_Work to be completed_:
Nothing but the pictures should be left out when you copy the records exactly.
(Beginning of Data for this task)
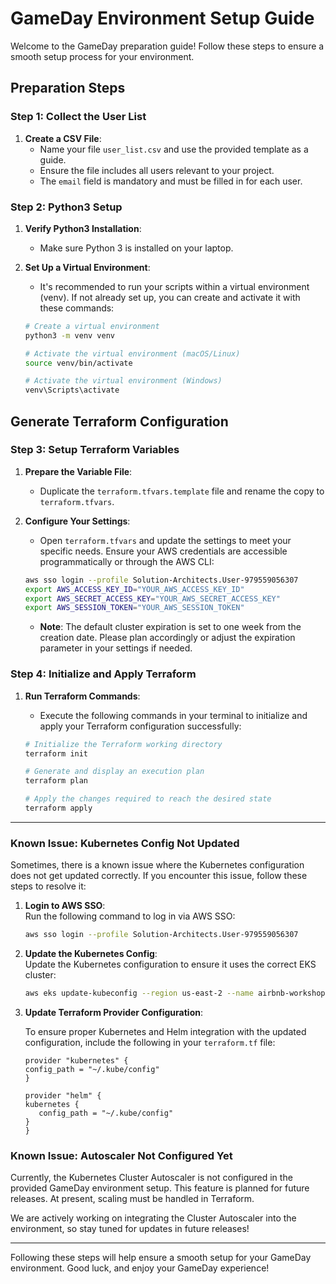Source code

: # GameDay Environment Setup Guide

Welcome to the GameDay preparation guide! Follow these steps to ensure a smooth setup process for your environment.

## Preparation Steps

### Step 1: Collect the User List

1. **Create a CSV File**: 
   - Name your file `user_list.csv` and use the provided template as a guide.
   - Ensure the file includes all users relevant to your project.
   - The `email` field is mandatory and must be filled in for each user.

### Step 2: Python3 Setup

1. **Verify Python3 Installation**:
   - Make sure Python 3 is installed on your laptop.
   
2. **Set Up a Virtual Environment**:
   - It's recommended to run your scripts within a virtual environment (venv). If not already set up, you can create and activate it with these commands:

   ```bash
   # Create a virtual environment
   python3 -m venv venv

   # Activate the virtual environment (macOS/Linux)
   source venv/bin/activate

   # Activate the virtual environment (Windows)
   venv\Scripts\activate
   ```

## Generate Terraform Configuration

### Step 3: Setup Terraform Variables

1. **Prepare the Variable File**:
   - Duplicate the `terraform.tfvars.template` file and rename the copy to `terraform.tfvars`.

2. **Configure Your Settings**:
   - Open `terraform.tfvars` and update the settings to meet your specific needs. Ensure your AWS credentials are accessible programmatically or through the AWS CLI:

   ```bash
   aws sso login --profile Solution-Architects.User-979559056307
   export AWS_ACCESS_KEY_ID="YOUR_AWS_ACCESS_KEY_ID"
   export AWS_SECRET_ACCESS_KEY="YOUR_AWS_SECRET_ACCESS_KEY"
   export AWS_SESSION_TOKEN="YOUR_AWS_SESSION_TOKEN"
   ```
  
   - **Note**: The default cluster expiration is set to one week from the creation date. Please plan accordingly or adjust the expiration parameter in your settings if needed.  

### Step 4: Initialize and Apply Terraform

1. **Run Terraform Commands**:
   - Execute the following commands in your terminal to initialize and apply your Terraform configuration successfully:

   ```bash
   # Initialize the Terraform working directory
   terraform init

   # Generate and display an execution plan
   terraform plan

   # Apply the changes required to reach the desired state
   terraform apply
   ```

---

### Known Issue: Kubernetes Config Not Updated  

Sometimes, there is a known issue where the Kubernetes configuration does not get updated correctly. If you encounter this issue, follow these steps to resolve it:

1. **Login to AWS SSO**:  
   Run the following command to log in via AWS SSO:  
   ```bash
   aws sso login --profile Solution-Architects.User-979559056307
   ```

2. **Update the Kubernetes Config**:  
   Update the Kubernetes configuration to ensure it uses the correct EKS cluster:  
   ```bash
   aws eks update-kubeconfig --region us-east-2 --name airbnb-workshop-eks --profile Solution-Architects.User-979559056307
   ```

3. **Update Terraform Provider Configuration**:

   To ensure proper Kubernetes and Helm integration with the updated configuration, include the following in your `terraform.tf` file:

   ```hcl
   provider "kubernetes" {
   config_path = "~/.kube/config"
   }

   provider "helm" {
   kubernetes {
      config_path = "~/.kube/config"
   }
   }
   ```

### Known Issue: Autoscaler Not Configured Yet

Currently, the Kubernetes Cluster Autoscaler is not configured in the provided GameDay environment setup. This feature is planned for future releases. At present, scaling must be handled in Terraform.

We are actively working on integrating the Cluster Autoscaler into the environment, so stay tuned for updates in future releases!

---

Following these steps will help ensure a smooth setup for your GameDay environment. Good luck, and enjoy your GameDay experience!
(End of Data for this task)
_Result_:
Source code

: # GameDay Environment Setup Guide

Welcome to the GameDay preparation guide! Follow these steps to ensure a smooth setup process for your environment.

## Preparation Steps

### Step 1: Collect the User List

1. **Create a CSV File**: 
   - Name your file `user_list.csv` and use the provided template as a guide.
   - Ensure the file includes all users relevant to your project.
   - The `email` field is mandatory and must be filled in for each user.

### Step 2: Python3 Setup

1. **Verify Python3 Installation**:
   - Make sure Python 3 is installed on your laptop.
   
2. **Set Up a Virtual Environment**:
   - It's recommended to run your scripts within a virtual environment (venv). If not already set up, you can create and activate it with these commands:

   ```bash
   # Create a virtual environment
   python3 -m venv venv

   # Activate the virtual environment (macOS/Linux)
   source venv/bin/activate

   # Activate the virtual environment (Windows)
   venv\Scripts\activate
   ```

## Generate Terraform Configuration

### Step 3: Setup Terraform Variables

1. **Prepare the Variable File**:
   - Duplicate the `terraform.tfvars.template` file and rename the copy to `terraform.tfvars`.

2. **Configure Your Settings**:
   - Open `terraform.tfvars` and update the settings to meet your specific needs. Ensure your AWS credentials are accessible programmatically or through the AWS CLI:

   ```bash
   aws sso login --profile Solution-Architects.User-979559056307
   export AWS_ACCESS_KEY_ID="YOUR_AWS_ACCESS_KEY_ID"
   export AWS_SECRET_ACCESS_KEY="YOUR_AWS_SECRET_ACCESS_KEY"
   export AWS_SESSION_TOKEN="YOUR_AWS_SESSION_TOKEN"
   ```
  
   - **Note**: The default cluster expiration is set to one week from the creation date. Please plan accordingly or adjust the expiration parameter in your settings if needed.  

### Step 4: Initialize and Apply Terraform

1. **Run Terraform Commands**:
   - Execute the following commands in your terminal to initialize and apply your Terraform configuration successfully:

   ```bash
   # Initialize the Terraform working directory
   terraform init

   # Generate and display an execution plan
   terraform plan

   # Apply the changes required to reach the desired state
   terraform apply
   ```

---

### Known Issue: Kubernetes Config Not Updated  

Sometimes, there is a known issue where the Kubernetes configuration does not get updated correctly. If you encounter this issue, follow these steps to resolve it:

1. **Login to AWS SSO**:  
   Run the following command to log in via AWS SSO:  
   ```bash
   aws sso login --profile Solution-Architects.User-979559056307
   ```

2. **Update the Kubernetes Config**:  
   Update the Kubernetes configuration to ensure it uses the correct EKS cluster:  
   ```bash
   aws eks update-kubeconfig --region us-east-2 --name airbnb-workshop-eks --profile Solution-Architects.User-979559056307
   ```

3. **Update Terraform Provider Configuration**:

   To ensure proper Kubernetes and Helm integration with the updated configuration, include the following in your `terraform.tf` file:

   ```hcl
   provider "kubernetes" {
   config_path = "~/.kube/config"
   }

   provider "helm" {
   kubernetes {
      config_path = "~/.kube/config"
   }
   }
   ```

### Known Issue: Autoscaler Not Configured Yet

Currently, the Kubernetes Cluster Autoscaler is not configured in the provided GameDay environment setup. This feature is planned for future releases. At present, scaling must be handled in Terraform.

We are actively working on integrating the Cluster Autoscaler into the environment, so stay tuned for updates in future releases!

---

Following these steps will help ensure a smooth setup for your GameDay environment. Good luck, and enjoy your GameDay experience!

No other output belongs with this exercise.